«En montant sur la tribune pour chercher la coupe, j’avais senti que le défunt président Boumediene était dans tous ses états»
«Un responsable du protocole m’a informé que je ne devais pas lui serrer la main en premier»
«Le défunt président Abdelkader Khalef avait ramené un bijou d’At Yenni que j’ai remis en main propre au président Boumediene»
«Le Clasico MCA–JSK de 1983 restera l’affiche référence de tous les temps entre les deux vieux clubs»
«Le 1er mai prochain, je serai de tout cœur avec la JSK à qui je souhaite de remporter la coupe»
L’ex-international de la JSK, Mouloud Iboud, qui a passé toute sa carrière footballistique à la JSK, est le premier capitaine kabyle qui a soulevé la Coupe d’Algérie face au NAHD en 1977. Iboud a remporté beaucoup de titres à l’échelle locale et continentale, mais avoue que la 1re Coupe d’Algérie avait un goût spécial. Plusieurs années après, Iboud n’a rien oublié de ces moments qu’il a passés à la JSK, notamment les confrontations face au MCA. Pour cette 10e finale de son club de cœur, Iboud souhaite la consécration à la JSK pour que la fête soit grandiose à travers tout le territoire de la Kabylie. Entretien.
Dans cinq jours seulement, la JSK jouera sa 10e finale de la Coupe d’Algérie. Quel est le sentiment qui vous anime à l’approche de ce rendez-vous sportif spécial pour toute la Kabylie ?
C’est un sentiment de fierté qui m’anime et qui anime tous les anciens joueurs de la JSK, toutes générations confondues. Cette 10e finale, que jouera la JSK jeudi, le 1er mai prochain, face au MCA, est une autre étape historique qui marquera le riche palmarès de notre cher club. Toute la Kabylie, non pas à Tizi Ouzou seulement, est en effervescence depuis la qualification en finale et tous les supporters seront derrière leur cher club pour remporter cette coupe.
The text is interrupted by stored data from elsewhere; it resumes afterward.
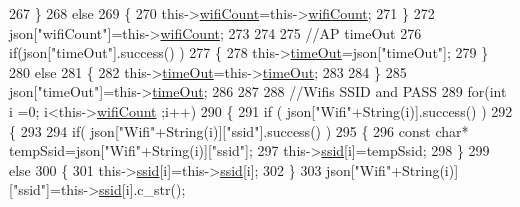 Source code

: \begin{DoxyCode}
267             \}
268             \textcolor{keywordflow}{else}
269             \{
270                 this->\hyperlink{classCoolWifi_ab133bd92fcb895b884deecd6678592e4}{wifiCount}=this->\hyperlink{classCoolWifi_ab133bd92fcb895b884deecd6678592e4}{wifiCount};
271             \}
272             json[\textcolor{stringliteral}{"wifiCount"}]=this->\hyperlink{classCoolWifi_ab133bd92fcb895b884deecd6678592e4}{wifiCount};
273 
274             
275             \textcolor{comment}{//AP timeOut}
276             \textcolor{keywordflow}{if}(json[\textcolor{stringliteral}{"timeOut"}].success() )
277             \{
278                 this->\hyperlink{classCoolWifi_a952111605f25156588b5632caaba1c6f}{timeOut}=json[\textcolor{stringliteral}{"timeOut"}];
279             \}
280             \textcolor{keywordflow}{else}
281             \{
282                 this->\hyperlink{classCoolWifi_a952111605f25156588b5632caaba1c6f}{timeOut}=this->\hyperlink{classCoolWifi_a952111605f25156588b5632caaba1c6f}{timeOut};
283 
284             \}
285             json[\textcolor{stringliteral}{"timeOut"}]=this->\hyperlink{classCoolWifi_a952111605f25156588b5632caaba1c6f}{timeOut};
286             
287             
288             \textcolor{comment}{//Wifis SSID and PASS}
289             \textcolor{keywordflow}{for}(\textcolor{keywordtype}{int} i =0; i<this->\hyperlink{classCoolWifi_ab133bd92fcb895b884deecd6678592e4}{wifiCount} ;i++)
290             \{
291                 \textcolor{keywordflow}{if} ( json[\textcolor{stringliteral}{"Wifi"}+String(i)].success() )
292                 \{
293                     
294                     \textcolor{keywordflow}{if}( json[\textcolor{stringliteral}{"Wifi"}+String(i)][\textcolor{stringliteral}{"ssid"}].success() )
295                     \{
296                         \textcolor{keyword}{const} \textcolor{keywordtype}{char}* tempSsid=json[\textcolor{stringliteral}{"Wifi"}+String(i)][\textcolor{stringliteral}{"ssid"}]; 
297                         this->\hyperlink{classCoolWifi_a893b21d0fed821438733bba2e73fb4c2}{ssid}[i]=tempSsid;                 
298                     \}
299                     \textcolor{keywordflow}{else}
300                     \{
301                         this->\hyperlink{classCoolWifi_a893b21d0fed821438733bba2e73fb4c2}{ssid}[i]=this->\hyperlink{classCoolWifi_a893b21d0fed821438733bba2e73fb4c2}{ssid}[i];                    
302                     \}
303                     json[\textcolor{stringliteral}{"Wifi"}+String(i)][\textcolor{stringliteral}{"ssid"}]=this->\hyperlink{classCoolWifi_a893b21d0fed821438733bba2e73fb4c2}{ssid}[i].c\_str();

\end{DoxyCode}
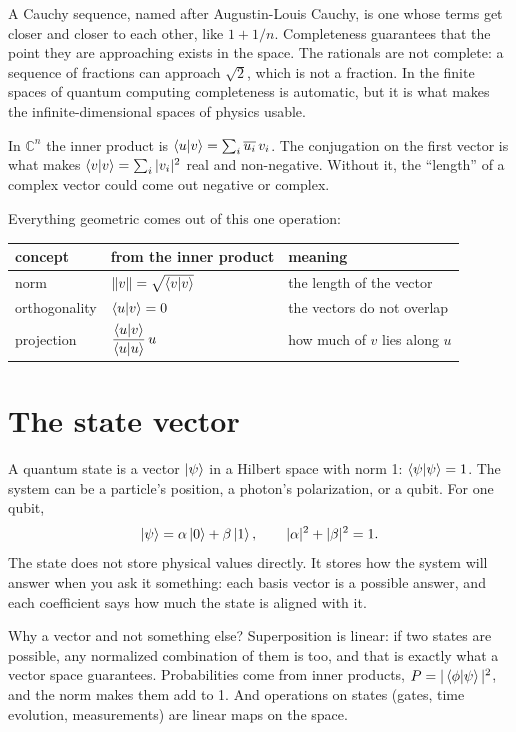 A Cauchy sequence, named after Augustin-Louis Cauchy, is one whose terms get
closer and closer to each other, like $1 + 1/n$. Completeness guarantees that
the point they are approaching exists in the space. The rationals are not
complete: a sequence of fractions can approach $\sqrt{2}$, which is not a fraction.
In the finite spaces of quantum computing completeness is automatic, but it is
what makes the infinite-dimensional spaces of physics usable.

In $\mathbb{C}^n$ the inner product is
$\braket{u|v} = \sum_i \overline{u_i}\,v_i$. The conjugation on the first vector is
what makes $\braket{v|v} = \sum_i |v_i|^2$ real and non-negative. Without it, the
``length'' of a complex vector could come out negative or complex.

Everything geometric comes out of this one operation:

\begin{center}
\begin{tabular}{lll}
\hline
concept & from the inner product & meaning \\
\hline
norm & $\|v\| = \sqrt{\braket{v|v}}$ & the length of the vector \\
orthogonality & $\braket{u|v} = 0$ & the vectors do not overlap \\
projection & $\dfrac{\braket{u|v}}{\braket{u|u}}\,u$ & how much of $v$ lies along $u$ \\
\hline
\end{tabular}
\end{center}

\section{The state vector}

A quantum state is a vector $\ket{\psi}$ in a Hilbert space with norm 1:
$\braket{\psi|\psi} = 1$. The system can be a particle's position, a photon's
polarization, or a qubit. For one qubit,
\[
  \ket{\psi} = \alpha\ket{0} + \beta\ket{1}, \qquad |\alpha|^2 + |\beta|^2 = 1 .
\]
The state does not store physical values directly. It stores how the system will
answer when you ask it something: each basis vector is a possible answer, and each
coefficient says how much the state is aligned with it.

Why a vector and not something else? Superposition is linear: if two states are
possible, any normalized combination of them is too, and that is exactly what a
vector space guarantees. Probabilities come from inner products,
$P = |\braket{\phi|\psi}|^2$, and the norm makes them add to 1. And operations on
states (gates, time evolution, measurements) are linear maps on the space.


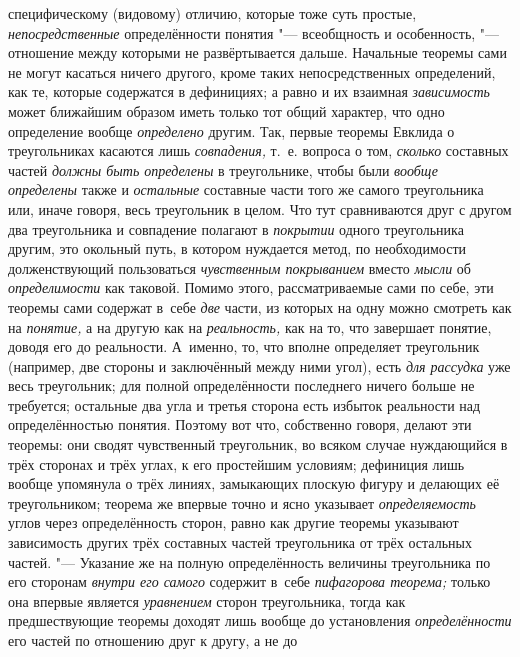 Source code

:специфическому (видовому) отличию, которые тоже суть простые,
{\em непосредственные}
определённости понятия "--- всеобщность и
особенность, "--- отношение между которыми не развёртывается
дальше. Начальные теоремы сами не могут касаться ничего другого, кроме
таких непосредственных определений, как те, которые содержатся в
дефинициях; а равно и их взаимная
{\em зависимость} может
ближайшим образом иметь только тот общий характер, что одно определение
вообще {\em определено}
другим. Так, первые теоремы Евклида о треугольниках касаются
лишь {\em совпадения,}
т.~е. вопроса о том,
{\em сколько} составных
частей {\em должны быть определены}
в треугольнике, чтобы были
{\em вообще определены}
также и {\em остальные}
составные части того же самого треугольника или, иначе
говоря, весь треугольник в целом. Что тут сравниваются друг с другом два
треугольника и совпадение полагают в
{\em покрытии} одного
треугольника другим, это окольный путь, в котором нуждается метод, по
необходимости долженствующий пользоваться
{\em чувственным покрыванием}
вместо {\em мысли}
об {\em определимости}
как таковой. Помимо этого, рассматриваемые сами по себе, эти
теоремы сами содержат в~себе {\em две}
части, из которых на одну можно смотреть как на
{\em понятие,} а на
другую как на {\em реальность,}
как на то, что завершает понятие, доводя его до реальности.
А~именно, то, что вполне определяет треугольник (например, две стороны и
заключённый между ними угол), есть
{\em для рассудка} уже
весь треугольник; для полной определённости последнего ничего больше не
требуется; остальные два угла и третья сторона есть избыток реальности над
определённостью понятия. Поэтому вот что, собственно говоря,
делают эти теоремы: они сводят чувственный треугольник, во всяком случае
нуждающийся в трёх сторонах и трёх углах, к его простейшим условиям;
дефиниция лишь вообще упомянула о трёх линиях, замыкающих плоскую фигуру и
делающих её треугольником; теорема же впервые точно и ясно указывает
{\em определяемость}
углов через определённость сторон, равно как другие теоремы
указывают зависимость других трёх составных частей треугольника от трёх
остальных частей. "--- Указание же на полную определённость
величины треугольника по его сторонам
{\em внутри его самого}
содержит в~себе
{\em пифагорова теорема;}
только она впервые является
{\em уравнением} сторон
треугольника, тогда как предшествующие
теоремы
доходят лишь вообще до установления
{\em определённости} его
частей по отношению друг к другу, а не до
C’est une première finale qui opposera la JSK au MCA en Coupe d’Algérie. Quelle sera la particularité de cette rencontre, à votre avis ?
Effectivement, c’est une finale de Coupe d’Algérie inédite dans l’histoire des confrontations directes entre la JSK et le MCA, n’empêche qu’il y a lieu de souligner que, depuis la nuit des temps, les matchs qui ont opposé la JSK au MCA, que ce soit à Tizi ou à Alger, étaient des finales, même s’il n’y avait pas de trophée en jeu. Ceci pour vous dire que les matchs entre ces deux équipes sont, depuis toujours, caractérisés par une forte rivalité.
Vendredi dernier, la JSK s’est inclinée face au RCA par quatre buts à trois en déplacement, tandis que le MCA a gagné face au CABBA (1-0). Sur le plan psychologique, les Mouloudéens partent avec un léger avantage. Quel est votre avis ?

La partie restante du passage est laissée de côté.